Although Trump didn’t specify to whom he was referring, the tweet followed remarks the president made on Friday, when asked about the departure of White House staff secretary Rob Porter, who resigned after two ex-wives and an ex-girlfriend came forward to detail allegations of physical abuse. During his comments in the Oval Office, the president didn’t mention the women or address domestic violence, instead remarking that it was a “tough time” for his former aide.
“He did a very good job when he was in the White House,” Trump said. “And we hope he has a wonderful career, and hopefully he will have a great career ahead of him.” The president noted that note that Porter “said very strongly” that he was innocent of the alleged assaults.
The White House announced that speechwriter David Sorensen, who worked at the Council on Environmental Quality, had resigned after administration officials learned his ex-wife had accused him of physical abuse. Sorensen, too, has denied that he physically harmed his former partner.
At a time when the #MeToo movement has arisen as a way to help demonstrate the prevalence of sexual harassment and assault against women in the workplace and beyond, Trump’s comments were the latest in which he’s appeared willing to offer support to men accused of sexual impropriety.
The president endorsed Roy Moore, the Alabama Republican seeking a seat in the US Senate in 2017, despite multiple allegations that he initiated sexual encounters with minors.

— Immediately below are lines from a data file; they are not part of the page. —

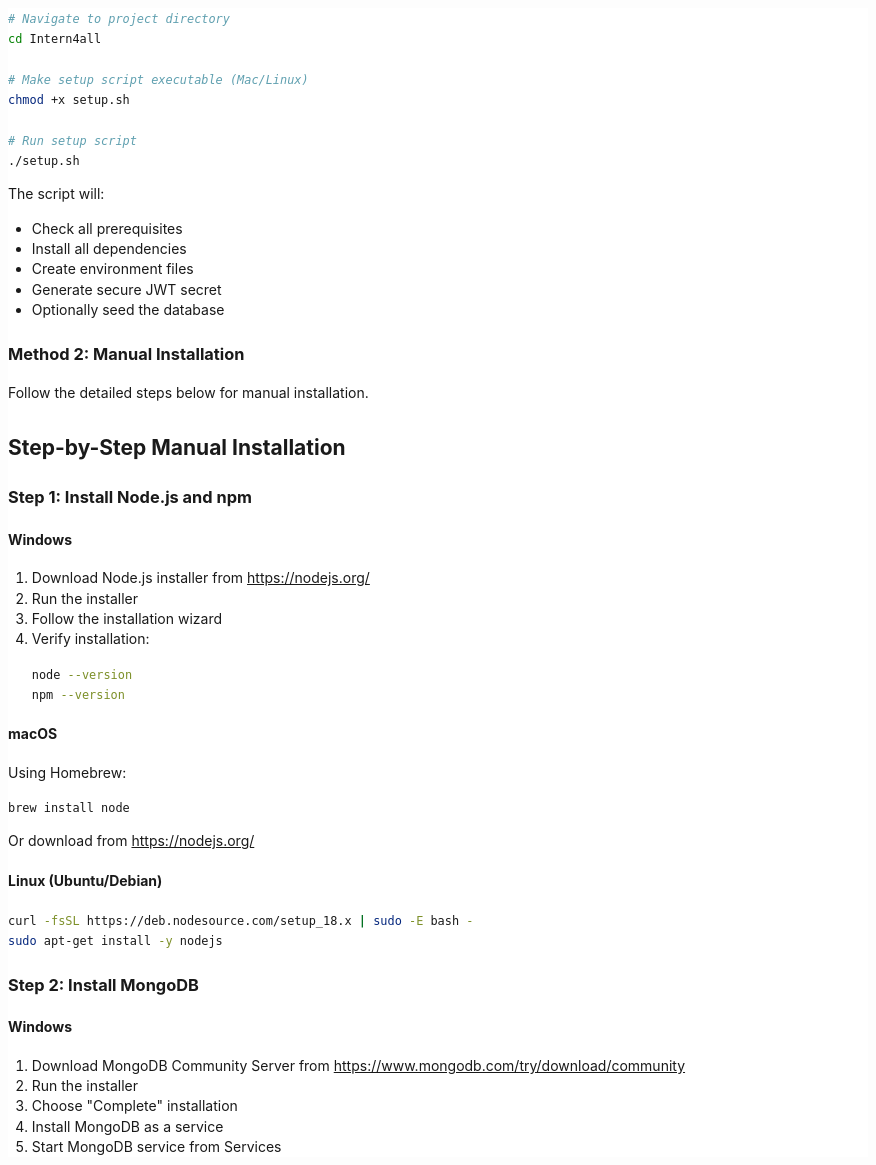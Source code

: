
 ```bash
# Navigate to project directory
cd Intern4all

# Make setup script executable (Mac/Linux)
chmod +x setup.sh

# Run setup script
./setup.sh
```

The script will:
- Check all prerequisites
- Install all dependencies
- Create environment files
- Generate secure JWT secret
- Optionally seed the database

### Method 2: Manual Installation

Follow the detailed steps below for manual installation.

## Step-by-Step Manual Installation

### Step 1: Install Node.js and npm

#### Windows
1. Download Node.js installer from https://nodejs.org/
2. Run the installer
3. Follow the installation wizard
4. Verify installation:
   ```bash
   node --version
   npm --version
   ```

#### macOS
Using Homebrew:
```bash
brew install node
```

Or download from https://nodejs.org/

#### Linux (Ubuntu/Debian)
```bash
curl -fsSL https://deb.nodesource.com/setup_18.x | sudo -E bash -
sudo apt-get install -y nodejs
```

### Step 2: Install MongoDB

#### Windows
1. Download MongoDB Community Server from https://www.mongodb.com/try/download/community
2. Run the installer
3. Choose "Complete" installation
4. Install MongoDB as a service
5. Start MongoDB service from Services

Trump also defended former Fox News anchor Bill O’Reilly, who was ousted from his job over sexual harassment claims.
The president himself has faced accusations—which he’s denied—from more than a dozen women of offenses including groping and non-consensual kissing.
‘Central Park Five’
Trump has been less supportive of “due process” in the past. In 1989, Trump placed full-page ads in New York newspapers calling for the execution of black and Latino teenagers accused of assaulting and raping a white woman in Central Park. The so-called “Central Park Five” were later exonerated by DNA evidence. Trump also repeatedly questioned the validity of former President Barack Obama’s birth certificate, despite no credible evidence to dispute the fact Obama was born in Hawaii in 1961.
He’s come to the defense, though, of people including Michael Flynn, his former national security adviser, who pleaded guilty to lying to the FBI about contacts he had with the Russian government.